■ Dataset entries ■
__________________________________________________
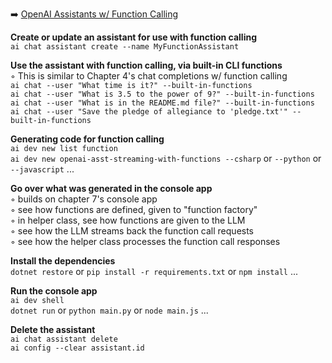 ➡️ [OpenAI Assistants w/ Function Calling](todo.md#chapter-9-openai-assistants-w-function-calling)

**Create or update an assistant for use with function calling**  
`ai chat assistant create --name MyFunctionAssistant`  

**Use the assistant with function calling, via built-in CLI functions**  
◦ This is similar to Chapter 4's chat completions w/ function calling  
`ai chat --user "What time is it?" --built-in-functions`  
`ai chat --user "What is 3.5 to the power of 9?" --built-in-functions`  
`ai chat --user "What is in the README.md file?" --built-in-functions`  
`ai chat --user "Save the pledge of allegiance to 'pledge.txt'" --built-in-functions`  

**Generating code for function calling**  
`ai dev new list function`  
`ai dev new openai-asst-streaming-with-functions --csharp` or `--python` or `--javascript` ...  

**Go over what was generated in the console app**  
◦ builds on chapter 7's console app  
◦ see how functions are defined, given to "function factory"  
◦ in helper class, see how functions are given to the LLM  
◦ see how the LLM streams back the function call requests  
◦ see how the helper class processes the function call responses  

**Install the dependencies**  
`dotnet restore` or `pip install -r requirements.txt` or `npm install` ...  

**Run the console app**  
`ai dev shell`  
`dotnet run` or `python main.py` or `node main.js` ...  

**Delete the assistant**  
`ai chat assistant delete`  
`ai config --clear assistant.id`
__________________________________________________
■ Task statement ■
Could you write out the records exactly while omitting every picture?

■ Exercise answer ■
 ➡️ [OpenAI Assistants w/ Function Calling](todo.md#chapter-9-openai-assistants-w-function-calling)

**Create or update an assistant for use with function calling**  
`ai chat assistant create --name MyFunctionAssistant`  

**Use the assistant with function calling, via built-in CLI functions**  
◦ This is similar to Chapter 4's chat completions w/ function calling  
`ai chat --user "What time is it?" --built-in-functions`  
`ai chat --user "What is 3.5 to the power of 9?" --built-in-functions`  
`ai chat --user "What is in the README.md file?" --built-in-functions`  
`ai chat --user "Save the pledge of allegiance to 'pledge.txt'" --built-in-functions`  

**Generating code for function calling**  
`ai dev new list function`  
`ai dev new openai-asst-streaming-with-functions --csharp` or `--python` or `--javascript` ...  

**Go over what was generated in the console app**  
◦ builds on chapter 7's console app  
◦ see how functions are defined, given to "function factory"  
◦ in helper class, see how functions are given to the LLM  
◦ see how the LLM streams back the function call requests  
◦ see how the helper class processes the function call responses  

**Install the dependencies**  
`dotnet restore` or `pip install -r requirements.txt` or `npm install` ...  

**Run the console app**  
`ai dev shell`  
`dotnet run` or `python main.py` or `node main.js` ...  

**Delete the assistant**  
`ai chat assistant delete`  
`ai config --clear assistant.id`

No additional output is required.